Aim of the exercise - Reading the records below, find how many lines include the word "Odpowiedź" and give that number alone.

[[ Task input open ]]

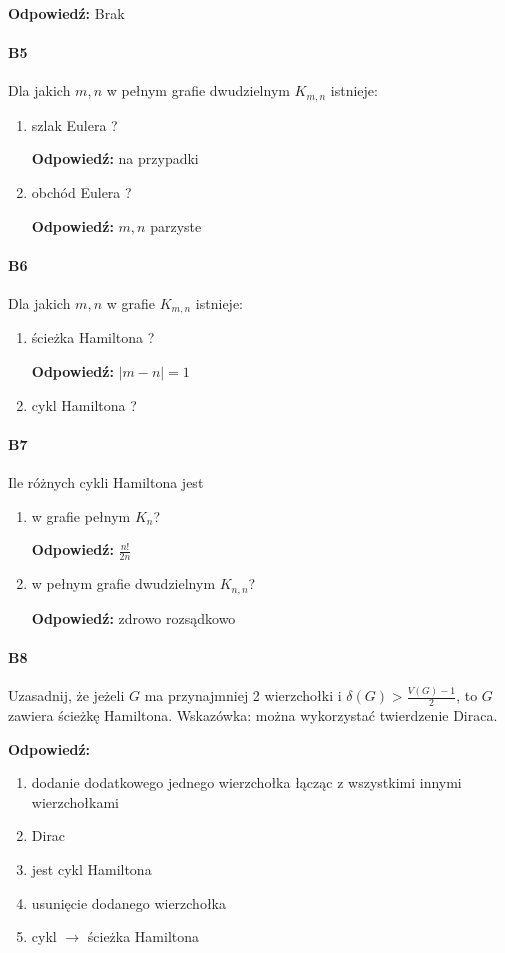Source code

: \textbf{Odpowiedź: }Brak
\paragraph{B5} Dla jakich $m, n$ w pełnym grafie dwudzielnym $K_{m,n}$ istnieje:
\begin{enumerate}[label=\alph*)]
\item szlak Eulera ?

\textbf{Odpowiedź: }na przypadki
\item obchód Eulera ?

\textbf{Odpowiedź: }$m,n$ parzyste
\end{enumerate}

\paragraph{B6} Dla jakich $m, n$ w grafie $K_{m,n}$ istnieje:
\begin{enumerate}[label=\alph*)]
\item ścieżka Hamiltona ?

\textbf{Odpowiedź: }$|m-n|=1$
\item cykl Hamiltona ?
\end{enumerate}


\paragraph{B7} Ile różnych cykli Hamiltona jest
\begin{enumerate}[label=\alph*)]
\item w grafie pełnym $K_n$?

\textbf{Odpowiedź: }$\frac{n!}{2n}$
\item w pełnym grafie dwudzielnym $K_{n,n}$?

\textbf{Odpowiedź: }zdrowo rozsądkowo 
\end{enumerate}

\paragraph{B8} Uzasadnij, że jeżeli $G$ ma przynajmniej 2 wierzchołki i $\delta (G) > \frac{V(G) - 1}{2}$, to $G$ zawiera ścieżkę Hamiltona. Wskazówka: można wykorzystać twierdzenie Diraca.

\textbf{Odpowiedź: }
\begin{enumerate}
\item dodanie dodatkowego jednego wierzchołka łącząc z wszystkimi innymi wierzchołkami
\item Dirac
\item jest cykl Hamiltona
\item usunięcie dodanego wierzchołka
\item cykl $\rightarrow$ ścieżka Hamiltona
\end{enumerate}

[[ Task input closed ]]

Completed task - 7